◆ Saved data entries:
———

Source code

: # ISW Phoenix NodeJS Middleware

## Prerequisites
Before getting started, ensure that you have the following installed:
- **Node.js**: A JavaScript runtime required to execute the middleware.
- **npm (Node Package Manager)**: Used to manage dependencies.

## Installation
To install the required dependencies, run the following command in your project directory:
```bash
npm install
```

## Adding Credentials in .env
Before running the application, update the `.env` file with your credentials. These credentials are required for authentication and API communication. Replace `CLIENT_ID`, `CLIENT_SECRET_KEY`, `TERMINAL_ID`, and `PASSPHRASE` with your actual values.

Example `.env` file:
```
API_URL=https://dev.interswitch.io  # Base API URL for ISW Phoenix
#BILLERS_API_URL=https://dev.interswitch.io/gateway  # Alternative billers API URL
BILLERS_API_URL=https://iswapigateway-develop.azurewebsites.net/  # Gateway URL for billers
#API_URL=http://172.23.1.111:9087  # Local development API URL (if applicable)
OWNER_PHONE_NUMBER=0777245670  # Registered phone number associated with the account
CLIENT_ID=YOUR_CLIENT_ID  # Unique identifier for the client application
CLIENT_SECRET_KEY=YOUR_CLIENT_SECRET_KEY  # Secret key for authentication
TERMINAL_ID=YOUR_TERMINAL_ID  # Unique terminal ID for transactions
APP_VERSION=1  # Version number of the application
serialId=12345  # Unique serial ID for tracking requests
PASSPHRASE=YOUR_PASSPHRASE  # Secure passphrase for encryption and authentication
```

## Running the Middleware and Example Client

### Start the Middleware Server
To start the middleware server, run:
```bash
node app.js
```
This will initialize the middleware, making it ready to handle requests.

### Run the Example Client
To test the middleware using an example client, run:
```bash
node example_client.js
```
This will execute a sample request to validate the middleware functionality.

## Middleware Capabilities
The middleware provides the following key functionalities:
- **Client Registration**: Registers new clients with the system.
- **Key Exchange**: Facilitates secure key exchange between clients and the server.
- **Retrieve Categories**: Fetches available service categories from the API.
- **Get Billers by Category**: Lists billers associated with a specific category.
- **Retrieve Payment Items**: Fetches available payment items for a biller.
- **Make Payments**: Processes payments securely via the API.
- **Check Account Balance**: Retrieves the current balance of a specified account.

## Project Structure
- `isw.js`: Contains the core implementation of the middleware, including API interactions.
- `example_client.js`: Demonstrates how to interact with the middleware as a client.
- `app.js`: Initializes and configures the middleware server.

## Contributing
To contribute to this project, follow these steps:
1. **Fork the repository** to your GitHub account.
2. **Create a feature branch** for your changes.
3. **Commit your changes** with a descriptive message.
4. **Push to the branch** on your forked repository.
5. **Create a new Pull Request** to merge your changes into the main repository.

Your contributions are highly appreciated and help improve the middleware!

———

◆ THE PROBLEM:
Scan the records above for the word "Create". Copy each line that has it.

◆ OUTPUT FOR THIS EXERCISE:
2. **Create a feature branch** for your changes.
5. **Create a new Pull Request** to merge your changes into the main repository.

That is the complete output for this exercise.